PROBLEM: Please output the records below word for word and omit the pictures.

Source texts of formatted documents
== Segment start ==
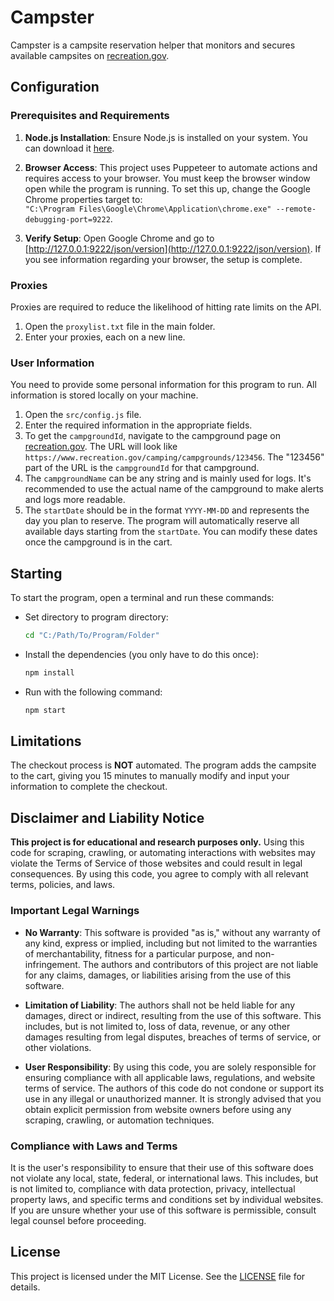 # Campster

Campster is a campsite reservation helper that monitors and secures available campsites on [recreation.gov](https://www.recreation.gov/).

## Configuration

### Prerequisites and Requirements

1. **Node.js Installation**: Ensure Node.js is installed on your system. You can download it [here](https://nodejs.org/en/download/package-manager).
   
2. **Browser Access**: This project uses Puppeteer to automate actions and requires access to your browser. You must keep the browser window open while the program is running. To set this up, change the Google Chrome properties target to:  
   `"C:\Program Files\Google\Chrome\Application\chrome.exe" --remote-debugging-port=9222`.

3. **Verify Setup**: Open Google Chrome and go to [http://127.0.0.1:9222/json/version](http://127.0.0.1:9222/json/version). If you see information regarding your browser, the setup is complete.

### Proxies

Proxies are required to reduce the likelihood of hitting rate limits on the API.

1. Open the `proxylist.txt` file in the main folder.
2. Enter your proxies, each on a new line.

### User Information

You need to provide some personal information for this program to run. All information is stored locally on your machine.

1. Open the `src/config.js` file.
2. Enter the required information in the appropriate fields.
3. To get the `campgroundId`, navigate to the campground page on [recreation.gov](https://www.recreation.gov/). The URL will look like `https://www.recreation.gov/camping/campgrounds/123456`. The "123456" part of the URL is the `campgroundId` for that campground.
4. The `campgroundName` can be any string and is mainly used for logs. It's recommended to use the actual name of the campground to make alerts and logs more readable.
5. The `startDate` should be in the format `YYYY-MM-DD` and represents the day you plan to reserve. The program will automatically reserve all available days starting from the `startDate`. You can modify these dates once the campground is in the cart.

## Starting

To start the program, open a terminal and run these commands:

* Set directory to program directory:
  ```sh
  cd "C:/Path/To/Program/Folder"
  ```
* Install the dependencies (you only have to do this once):
  ```sh
  npm install
  ```
* Run with the following command:
  ```sh
  npm start
  ```

## Limitations

The checkout process is **NOT** automated. The program adds the campsite to the cart, giving you 15 minutes to manually modify and input your information to complete the checkout.

## Disclaimer and Liability Notice

**This project is for educational and research purposes only.** Using this code for scraping, crawling, or automating interactions with websites may violate the Terms of Service of those websites and could result in legal consequences. By using this code, you agree to comply with all relevant terms, policies, and laws.

### Important Legal Warnings

- **No Warranty**: This software is provided "as is," without any warranty of any kind, express or implied, including but not limited to the warranties of merchantability, fitness for a particular purpose, and non-infringement. The authors and contributors of this project are not liable for any claims, damages, or liabilities arising from the use of this software.

- **Limitation of Liability**: The authors shall not be held liable for any damages, direct or indirect, resulting from the use of this software. This includes, but is not limited to, loss of data, revenue, or any other damages resulting from legal disputes, breaches of terms of service, or other violations.

- **User Responsibility**: By using this code, you are solely responsible for ensuring compliance with all applicable laws, regulations, and website terms of service. The authors of this code do not condone or support its use in any illegal or unauthorized manner. It is strongly advised that you obtain explicit permission from website owners before using any scraping, crawling, or automation techniques.

### Compliance with Laws and Terms

It is the user's responsibility to ensure that their use of this software does not violate any local, state, federal, or international laws. This includes, but is not limited to, compliance with data protection, privacy, intellectual property laws, and specific terms and conditions set by individual websites. If you are unsure whether your use of this software is permissible, consult legal counsel before proceeding.

## License

This project is licensed under the MIT License. See the [LICENSE](LICENSE) file for details.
== Segment end ==
SOLUTION TO THE EXERCISE:
 # Campster

Campster is a campsite reservation helper that monitors and secures available campsites on [recreation.gov](https://www.recreation.gov/).

## Configuration

### Prerequisites and Requirements

1. **Node.js Installation**: Ensure Node.js is installed on your system. You can download it [here](https://nodejs.org/en/download/package-manager).
   
2. **Browser Access**: This project uses Puppeteer to automate actions and requires access to your browser. You must keep the browser window open while the program is running. To set this up, change the Google Chrome properties target to:  
   `"C:\Program Files\Google\Chrome\Application\chrome.exe" --remote-debugging-port=9222`.

3. **Verify Setup**: Open Google Chrome and go to [http://127.0.0.1:9222/json/version](http://127.0.0.1:9222/json/version). If you see information regarding your browser, the setup is complete.

### Proxies

Proxies are required to reduce the likelihood of hitting rate limits on the API.

1. Open the `proxylist.txt` file in the main folder.
2. Enter your proxies, each on a new line.

### User Information

You need to provide some personal information for this program to run. All information is stored locally on your machine.

1. Open the `src/config.js` file.
2. Enter the required information in the appropriate fields.
3. To get the `campgroundId`, navigate to the campground page on [recreation.gov](https://www.recreation.gov/). The URL will look like `https://www.recreation.gov/camping/campgrounds/123456`. The "123456" part of the URL is the `campgroundId` for that campground.
4. The `campgroundName` can be any string and is mainly used for logs. It's recommended to use the actual name of the campground to make alerts and logs more readable.
5. The `startDate` should be in the format `YYYY-MM-DD` and represents the day you plan to reserve. The program will automatically reserve all available days starting from the `startDate`. You can modify these dates once the campground is in the cart.

## Starting

To start the program, open a terminal and run these commands:

* Set directory to program directory:
  ```sh
  cd "C:/Path/To/Program/Folder"
  ```
* Install the dependencies (you only have to do this once):
  ```sh
  npm install
  ```
* Run with the following command:
  ```sh
  npm start
  ```

## Limitations

The checkout process is **NOT** automated. The program adds the campsite to the cart, giving you 15 minutes to manually modify and input your information to complete the checkout.

## Disclaimer and Liability Notice

**This project is for educational and research purposes only.** Using this code for scraping, crawling, or automating interactions with websites may violate the Terms of Service of those websites and could result in legal consequences. By using this code, you agree to comply with all relevant terms, policies, and laws.

### Important Legal Warnings

- **No Warranty**: This software is provided "as is," without any warranty of any kind, express or implied, including but not limited to the warranties of merchantability, fitness for a particular purpose, and non-infringement. The authors and contributors of this project are not liable for any claims, damages, or liabilities arising from the use of this software.

- **Limitation of Liability**: The authors shall not be held liable for any damages, direct or indirect, resulting from the use of this software. This includes, but is not limited to, loss of data, revenue, or any other damages resulting from legal disputes, breaches of terms of service, or other violations.

- **User Responsibility**: By using this code, you are solely responsible for ensuring compliance with all applicable laws, regulations, and website terms of service. The authors of this code do not condone or support its use in any illegal or unauthorized manner. It is strongly advised that you obtain explicit permission from website owners before using any scraping, crawling, or automation techniques.

### Compliance with Laws and Terms

It is the user's responsibility to ensure that their use of this software does not violate any local, state, federal, or international laws. This includes, but is not limited to, compliance with data protection, privacy, intellectual property laws, and specific terms and conditions set by individual websites. If you are unsure whether your use of this software is permissible, consult legal counsel before proceeding.

## License

This project is licensed under the MIT License. See the [LICENSE](LICENSE) file for details.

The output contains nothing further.